# LeetCode #10 : Regular Expression Matching

·2073 words·10 mins
Coding Leetcode Python

## Description #

Given an input string (s) and a pattern (p), implement regular expression matching with support for . and *.

. Matches any single character. * Matches zero or more of the preceding element.

The matching should cover the entire input string (not partial).

Note:

• s could be empty and contains only lowercase letters a-z.
• p could be empty and contains only lowercase letters a-z, and characters like . or *.

Example 1:

Input:
s = "aa"
p = "a"
Output: false


Explanation: “a” does not match the entire string “aa”.

Example 2:

Input:
s = "aa"
p = "a*"
Output: true


Explanation: ‘*’ means zero or more of the preceding element, ‘a’. Therefore, by repeating ‘a’ once, it becomes “aa”.

Example 3:

Input:
s = "ab"
p = ".*"
Output: true


Explanation: “.*” means “zero or more (*) of any character (.)”.

Example 4:

Input:
s = "aab"
p = "c*a*b"
Output: true


Explanation: c can be repeated 0 times, a can be repeated 1 time. Therefore, it matches “aab”.

Example 5:

Input:
s = "mississippi"
p = "mis*is*p*."
Output: false


(From the problem description)

### Test Vectors #

pattern input matches? Comment
a a yes
a b no
a aa no input to long
ab ab yes
ab a no input to short
. a yes wildcard
. aa no input to long
.* (any) yes This includes the empty string
a* aa yes star operator
a* a yes
a* $$\epsilon$$ yes
c*a*b aab yes
mis*is*p* mississippi no
a*a a yes
a*a aaaa yes This tests the backtracking for the last “a” since it will first be consumed by a*
.*.*a aaaa yes This tests the backtracking for the last “a” since it will first be consumed by any of the two .*

## Solutions #

Without the * operator this would be a trivial problem. Unfortunately the * operator has to be dealt with. In essence, problem #10 describes a subset of the regular expressions found in most languages/tools.

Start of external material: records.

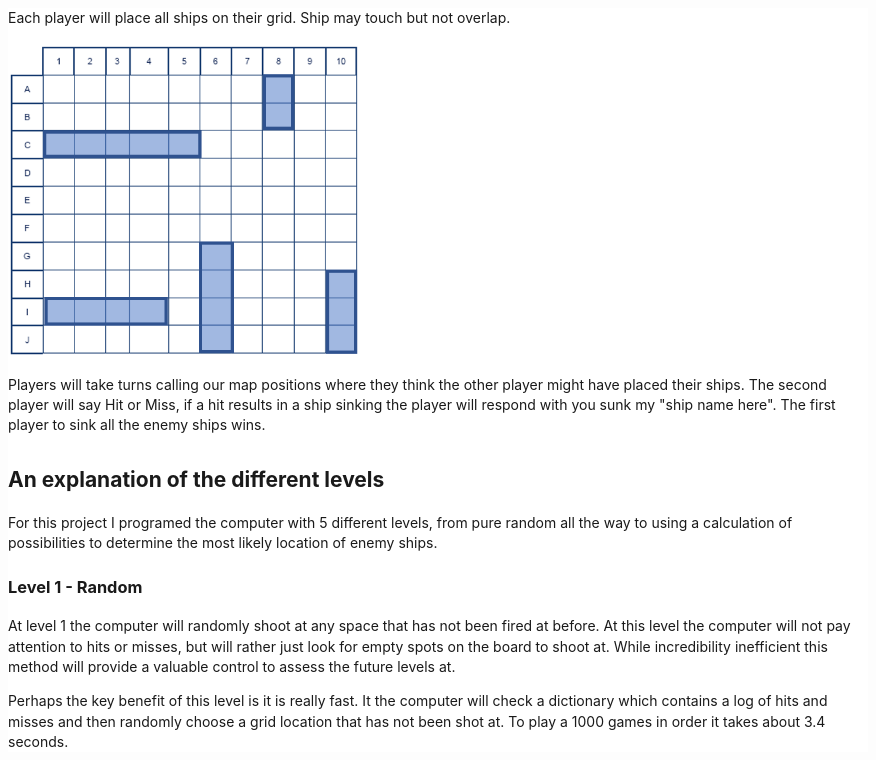 Each player will place all ships on their grid. Ship may touch but not overlap. 

<img src="/images/port/battleship/board_with_ship.png" alt="Board With Ships" width="357" height="313">

Players will take turns calling our map positions where they think the other player might have placed their ships. The second player will say Hit or Miss, if a hit results in a ship sinking the player will respond with you sunk my "ship name here". The first player to sink all the enemy ships wins.


<h2> An explanation of the different levels </h2>

For this project I programed the computer with 5 different levels, from pure random all the way to using a calculation of possibilities to determine the most likely location of enemy ships.

<h3> Level 1 - Random </h3>
At level 1 the computer will randomly shoot at any space that has not been fired at before. At this level the computer will not pay attention to hits or misses, but will rather just look for empty spots on the board to shoot at. While incredibility inefficient this method will provide a valuable control to assess the future levels at.

Perhaps the key benefit of this level is it is really fast. It the computer will check a dictionary which contains a log of hits and misses and then randomly choose a grid location that has not been shot at. To play a 1000 games in order it takes about 3.4 seconds.
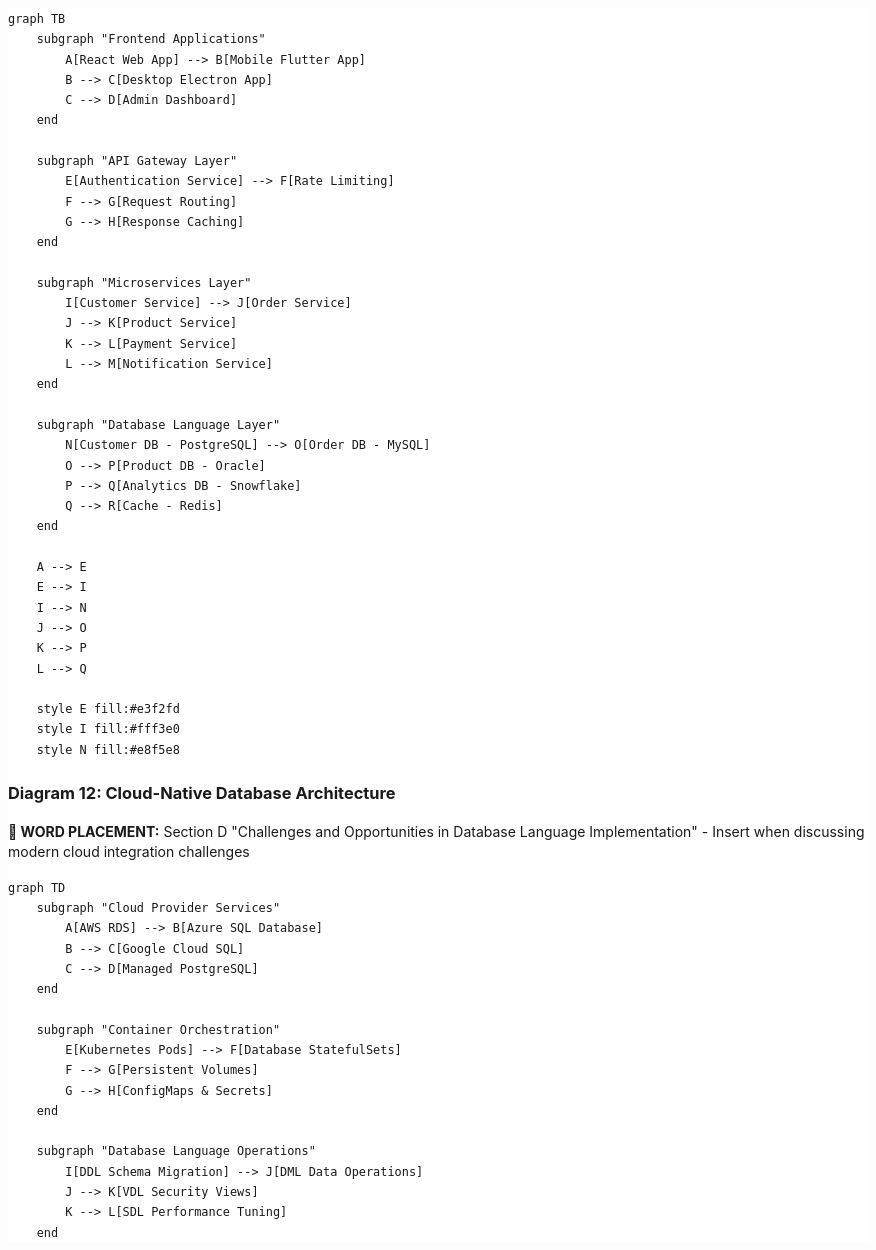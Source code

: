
 ```mermaid
graph TB
    subgraph "Frontend Applications"
        A[React Web App] --> B[Mobile Flutter App]
        B --> C[Desktop Electron App]
        C --> D[Admin Dashboard]
    end

    subgraph "API Gateway Layer"
        E[Authentication Service] --> F[Rate Limiting]
        F --> G[Request Routing]
        G --> H[Response Caching]
    end

    subgraph "Microservices Layer"
        I[Customer Service] --> J[Order Service]
        J --> K[Product Service]
        K --> L[Payment Service]
        L --> M[Notification Service]
    end

    subgraph "Database Language Layer"
        N[Customer DB - PostgreSQL] --> O[Order DB - MySQL]
        O --> P[Product DB - Oracle]
        P --> Q[Analytics DB - Snowflake]
        Q --> R[Cache - Redis]
    end

    A --> E
    E --> I
    I --> N
    J --> O
    K --> P
    L --> Q

    style E fill:#e3f2fd
    style I fill:#fff3e0
    style N fill:#e8f5e8
```

### Diagram 12: Cloud-Native Database Architecture

**📍 WORD PLACEMENT:** Section D "Challenges and Opportunities in Database Language Implementation" - Insert when discussing modern cloud integration challenges

```mermaid
graph TD
    subgraph "Cloud Provider Services"
        A[AWS RDS] --> B[Azure SQL Database]
        B --> C[Google Cloud SQL]
        C --> D[Managed PostgreSQL]
    end

    subgraph "Container Orchestration"
        E[Kubernetes Pods] --> F[Database StatefulSets]
        F --> G[Persistent Volumes]
        G --> H[ConfigMaps & Secrets]
    end

    subgraph "Database Language Operations"
        I[DDL Schema Migration] --> J[DML Data Operations]
        J --> K[VDL Security Views]
        K --> L[SDL Performance Tuning]
    end

```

A regular expression describes regular language $$\mathcal{L}$$. The problem statement can be rewritten as: Write a program that can take the description of a regular language $$\mathcal{L}$$ (regular expression), and a word (input) and decide if $$input \in \mathcal{L}$$.

Regular languages are also known as type 3 languages (as defined by Noam Chomsky). The interesting thing about regular languages is that they have the same power of expression as finite state machines.

Finite state machines can be expressed as DFA or NFA. In both cases they show an undesired exponential behavior. An NFA can show exponential runtime while matching a pattern, and a DFA can show exponential memory consumption for the state machine (this also results in exponential time spent constructing the state machine). A DFA often makes sense if the same pattern is tested many times.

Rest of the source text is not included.